Hi folks,
About once every 15-45 minutes or so a httpd process will segfault when serving
a modperl page. I've built apache httpd, modperl and perl with debuging
symbols, and have gotten a few core images.
Here are the relvent software versions:
FreeBSD 6.1-RELEASE-p14 running an SMP kernel
Perl 5.8.8 built for i386-freebsd-64int
apache+mod_ssl-1.3.37+2.8.28
mod_perl-1.29
Here's the gdb backtrace:
#0 0x08050c55 in ap_table_get (t=0x31412d38, key=0x9d67a88 "Expires") at
alloc.c:1444
#1 0x2850a6df in XS_Apache_cgi_header_out (cv=0x8899c34) at Apache.c:2662
#2 0x285c5f88 in Perl_pp_entersub () at pp_hot.c:2913
#3 0x285a5ecb in Perl_runops_debug () at dump.c:1459
#4 0x2854bf19 in S_call_body (myop=0xbfbfead0, is_eval=0 '\0') at perl.c:2731
#5 0x2854bacb in Perl_call_sv (sv=0x889a258, flags=4) at perl.c:2646
#6 0x284f6497 in perl_call_handler (sv=0x889a258, r=0x88e0038, args=0x0) at
mod_perl.c:1668
#7 0x284f5b24 in perl_run_stacked_handlers (hook=0x2851fd2f "PerlHandler",
r=0x88e0038, handlers=0x889a090) at mod_perl.c:1381
#8 0x284f3bb1 in perl_handler (r=0x88e0038) at mod_perl.c:904
#9 0x08054d96 in ap_invoke_handler (r=0x88e0038) at http_config.c:476
#10 0x0806a3ed in process_request_internal (r=0x88e0038) at http_request.c:1299
#11 0x0806a44c in ap_process_request (r=0x88e0038) at http_request.c:1315
#12 0x08061177 in child_main (child_num_arg=8) at http_main.c:4898
#13 0x0806146c in make_child (s=0x8099038, slot=8, now=1172591147) at
http_main.c:5077
#14 0x080617a8 in perform_idle_server_maintenance () at http_main.c:5262
#15 0x08061d6d in standalone_main (argc=2, argv=0xbfbfeeec) at http_main.c:5525
#16 0x08062391 in main (argc=2, argv=0xbfbfeeec) at http_main.c:5793
What looks like is happening is the table being passed to ap_table_get() is
bogus.
(gdb) frame 0
#0 0x08050c55 in ap_table_get (t=0x31412d38, key=0x9d67a88 "Expires") at
alloc.c:1444
1444 table_entry *elts = (table_entry *) t->a.elts;
(gdb) list
1439 t->a.nelts = 0;
1440 }
1441
1442 API_EXPORT(const char *) ap_table_get(const table *t, const char *key)
1443 {
1444 table_entry *elts = (table_entry *) t->a.elts;
1445 int i;
1446
1447 if (key == NULL)
1448 return NULL;
(gdb) print *t
Cannot access memory at address 0x31412d38
I'm not sure why, but the data structure Apache r doesn't appear to be getting
populated correctly:
#1 0x2850a6df in XS_Apache_cgi_header_out (cv=0x8899c34) at Apache.c:2662
2662 if((val = (char *)table_get(r->headers_out, key)))
(gdb) list
2657 char *val;
2658
2659 SV * RETVAL;
2660
2661 r = sv2request_rec(ST(0), "Apache", cv);
2662 if((val = (char *)table_get(r->headers_out, key)))

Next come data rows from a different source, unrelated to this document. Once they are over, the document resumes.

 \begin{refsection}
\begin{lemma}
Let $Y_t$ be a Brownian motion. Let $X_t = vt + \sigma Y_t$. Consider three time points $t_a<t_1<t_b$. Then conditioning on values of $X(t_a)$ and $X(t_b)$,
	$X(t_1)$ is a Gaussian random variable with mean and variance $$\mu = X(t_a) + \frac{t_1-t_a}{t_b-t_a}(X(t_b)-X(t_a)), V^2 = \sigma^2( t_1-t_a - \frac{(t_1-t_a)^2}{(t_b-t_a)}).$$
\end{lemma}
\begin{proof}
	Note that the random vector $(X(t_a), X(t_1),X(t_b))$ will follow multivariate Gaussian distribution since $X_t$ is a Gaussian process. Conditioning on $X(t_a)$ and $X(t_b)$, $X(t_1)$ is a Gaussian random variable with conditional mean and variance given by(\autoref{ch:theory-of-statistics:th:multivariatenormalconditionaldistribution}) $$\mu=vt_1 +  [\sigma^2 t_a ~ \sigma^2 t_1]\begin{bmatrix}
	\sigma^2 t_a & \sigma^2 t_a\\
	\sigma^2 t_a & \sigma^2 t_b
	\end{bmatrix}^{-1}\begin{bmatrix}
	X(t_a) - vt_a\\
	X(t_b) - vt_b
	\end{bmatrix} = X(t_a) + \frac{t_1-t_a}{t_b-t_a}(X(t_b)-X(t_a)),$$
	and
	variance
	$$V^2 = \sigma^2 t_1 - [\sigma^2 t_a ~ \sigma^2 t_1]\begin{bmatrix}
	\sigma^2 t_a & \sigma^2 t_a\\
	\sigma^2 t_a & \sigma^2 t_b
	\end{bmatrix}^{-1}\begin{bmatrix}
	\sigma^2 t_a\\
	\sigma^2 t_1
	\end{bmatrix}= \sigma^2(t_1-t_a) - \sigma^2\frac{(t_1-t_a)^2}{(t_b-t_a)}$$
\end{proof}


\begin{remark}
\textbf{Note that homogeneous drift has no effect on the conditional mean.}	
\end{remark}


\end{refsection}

2663 RETVAL = newSVpv(val, 0);
2664 else
2665 RETVAL = newSV(0);
2666
(gdb) print *r->headers_out
$5 = {a = {pool = 0x31412d38, elt_size = 0, nelts = 0, nalloc = 0, elts = 0x0}}
(gdb)
I'd love to get to the bottom of this one, but I could use some insight.